_HOW TO COMPLETE THIS TASK:_ Determine how many lines in the records below include the word "test" and output that number alone.

_DATASET:_
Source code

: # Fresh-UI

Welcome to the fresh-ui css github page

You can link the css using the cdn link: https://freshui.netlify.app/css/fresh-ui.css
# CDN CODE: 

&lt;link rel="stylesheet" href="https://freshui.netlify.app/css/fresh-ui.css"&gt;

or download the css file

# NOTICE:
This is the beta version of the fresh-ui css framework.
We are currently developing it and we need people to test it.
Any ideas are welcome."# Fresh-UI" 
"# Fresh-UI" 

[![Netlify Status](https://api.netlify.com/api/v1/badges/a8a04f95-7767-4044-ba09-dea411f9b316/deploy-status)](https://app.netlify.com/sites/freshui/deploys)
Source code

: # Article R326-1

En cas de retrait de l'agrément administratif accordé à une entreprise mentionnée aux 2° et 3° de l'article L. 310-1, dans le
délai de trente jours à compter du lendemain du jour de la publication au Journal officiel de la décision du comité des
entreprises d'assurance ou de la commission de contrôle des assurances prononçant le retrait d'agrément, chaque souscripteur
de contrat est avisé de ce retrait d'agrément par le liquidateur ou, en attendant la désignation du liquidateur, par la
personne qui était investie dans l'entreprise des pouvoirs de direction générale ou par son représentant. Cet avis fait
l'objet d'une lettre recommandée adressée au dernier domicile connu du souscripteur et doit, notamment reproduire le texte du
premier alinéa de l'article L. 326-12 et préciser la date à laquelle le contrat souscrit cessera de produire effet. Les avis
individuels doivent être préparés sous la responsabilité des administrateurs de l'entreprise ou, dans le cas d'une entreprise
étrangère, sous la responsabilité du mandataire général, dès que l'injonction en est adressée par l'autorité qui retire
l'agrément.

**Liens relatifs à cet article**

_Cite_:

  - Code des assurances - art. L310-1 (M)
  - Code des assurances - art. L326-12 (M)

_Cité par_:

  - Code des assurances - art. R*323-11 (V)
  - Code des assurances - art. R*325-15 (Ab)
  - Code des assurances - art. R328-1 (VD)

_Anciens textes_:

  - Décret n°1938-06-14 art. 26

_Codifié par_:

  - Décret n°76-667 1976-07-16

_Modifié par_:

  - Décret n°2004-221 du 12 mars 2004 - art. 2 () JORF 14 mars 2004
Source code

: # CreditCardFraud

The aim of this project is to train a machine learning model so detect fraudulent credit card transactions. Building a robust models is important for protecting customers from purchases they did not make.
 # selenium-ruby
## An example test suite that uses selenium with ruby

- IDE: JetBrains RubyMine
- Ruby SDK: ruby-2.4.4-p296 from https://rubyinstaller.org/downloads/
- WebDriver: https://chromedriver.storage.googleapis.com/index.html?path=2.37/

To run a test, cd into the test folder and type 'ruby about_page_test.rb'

_SOLUTION TO THIS PROBLEM:_ 3